Most Teslas are in California, which could explain the apparent bias.
Yeah, there's definitely bias in the population who would use TeslaFi too, so good to be careful about what types of analysis are reasonable. Of the remaining vehicles on 2023.44.30.8, there's about 2740 in the US and of those 580 are in California for 21%, and on 2023.44.30.14 600 California / 2810 US also 21%. So far, these are the only 2 versions on the service updating to 2023.44.30.20 with 12.2.1, and all 48 vehicles so far are in US with all but one from California for 98%. And the odd one in Nevada might have actually normally been in California but temporarily traveling next door when updating.

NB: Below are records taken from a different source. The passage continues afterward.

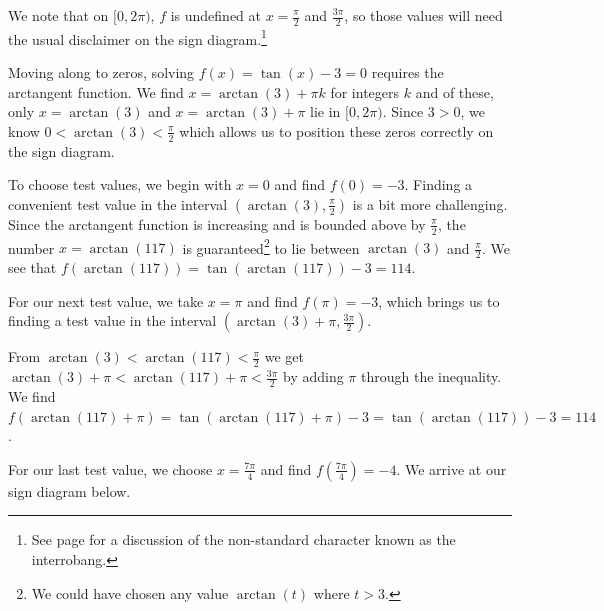 \documentclass{ximera}
\begin{document}
\begin{example}
\begin{explanation}
\begin{enumerate}
 

We note that on $[0,2\pi)$, $f$ is undefined at $x =\frac{\pi}{2}$ and $\frac{3\pi}{2}$, so those values will need the usual disclaimer on the sign diagram.\footnote{See page \pageref{rationalsigndiagram} for a discussion of the non-standard character known as the interrobang.}  

 

Moving along to zeros, solving $f(x) = \tan(x) - 3 = 0$ requires the arctangent function.  We find $x = \arctan(3) + \pi k$ for integers $k$ and of these, only $x = \arctan(3)$ and $x = \arctan(3) + \pi$ lie in $[0,2\pi)$.  Since $3 > 0$, we know $0 < \arctan(3) < \frac{\pi}{2}$ which allows us to position these zeros correctly on the sign diagram. 

 

To choose test values, we begin with $x=0$ and find $f(0) = -3$. Finding a convenient test value in the interval $\left(\arctan(3), \frac{\pi}{2}\right)$ is a bit more challenging.  Since the arctangent function is increasing and is bounded above by $\frac{\pi}{2}$,  the number $x = \arctan(117)$ is guaranteed\footnote{We could have chosen any value $\arctan(t)$ where $t > 3$.} to lie between  $\arctan(3)$ and $\frac{\pi}{2}$.  We see that $f(\arctan(117)) = \tan(\arctan(117)) - 3 = 114$.  

 

For our next test value, we take $x = \pi$ and find $f(\pi) = -3$, which brings us to finding a test value in the interval $\left(\arctan(3) + \pi, \frac{3\pi}{2} \right)$.

 

From $\arctan(3) < \arctan(117) < \frac{\pi}{2}$ we get $\arctan(3) + \pi < \arctan(117) + \pi < \frac{3\pi}{2}$ by adding $\pi$ through the inequality.  We find $f(\arctan(117)+\pi) = \tan(\arctan(117) + \pi) -3 = \tan(\arctan(117)) - 3 = 114$.  

 

For our last test value, we choose $x = \frac{7\pi}{4}$ and find $f\left(\frac{7\pi}{4}\right) = -4$.   We arrive at our sign diagram below.

\begin{image}
% 
\end{image}


\end{enumerate}
\end{explanation}
\end{example}
\end{document}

It'll be interesting to see if Tesla continues this staggered rollout for later 12.x of 1) limited California 2) wider California & limited other states 3) presumably wider for all.
 
  • Like
Reactions: JB47394
I think the jerks were because of the unusual road conditions. No approaching vehicles. The right side is about 90 degrees and usually blocked by parked cars.
Thanks for the details. It'll be interesting if it's pretty consistently jerky for that intersection and if it does that too for other intersections with parked cars. End-to-end training should result in learned human behaviors, so maybe there's something it's trying to mimic similar to how you say you slowly take the turn. But there's also the special training that Tesla applies such as full stops for taught behaviors, so there could be some mixing of the two behaviors resulting in jerk.

One potential taught behavior could be Tesla providing extra examples of creeping forwards before committing to a turn as that's no longer explicitly controlled where 11.x shows the blue creep wall visualization.
 
I find it a valuable setting on All roads equally.
As do I with V11. It's on my FSD start checklist.

I'm trying to figure out if V11 is handling highway driving for V12. If that setting is only accessible on highways, or if it only applies on highways, then it would lend further credence to that theory. If secondary road driving with V12 is abiding by that setting, then either it's a setting apart from the control system or V12 has incorporated that setting into the neural network behavior.

Has anyone seen V12 show messages explaining lane changes that aren't required to stay on route? Does it show any messages?
 
Last edited:
  • Informative
Reactions: gsmith123
Is that setting available while you're driving on secondary roads or only on highways? Is it observed on secondary roads?
Secondarys too. I just did it with the car in Park in the garage, FSD not engaged. Right thumb wheel, pushed right or left changes the agression setting and brings up a card on the screen which includes the Minimal button. Sadly, there seems to be no voice command for it.

When I remember to, I will set it to minimum lane changes while still on city streets. Otherwise, as soon as we get onto the freeway, it starts to lane-change to the left and I have to stop it and then set to minimum.
 
joined the freeway with no problems for 5 miles, negotiated a roundabout smoothly, almost like a human
Just making sure, this wasn't an interstate? I believe 101 switches between controlled-access freeway and highway with traffic lights and other at-grade crossings. If you toggle the new 12.x "Automatic Set Speed Offset" under Autopilot settings, it might be easier to tell which FSD Beta is active if it helps avoid some not-smooth/un-human-like oddness when it switches back to 11.x.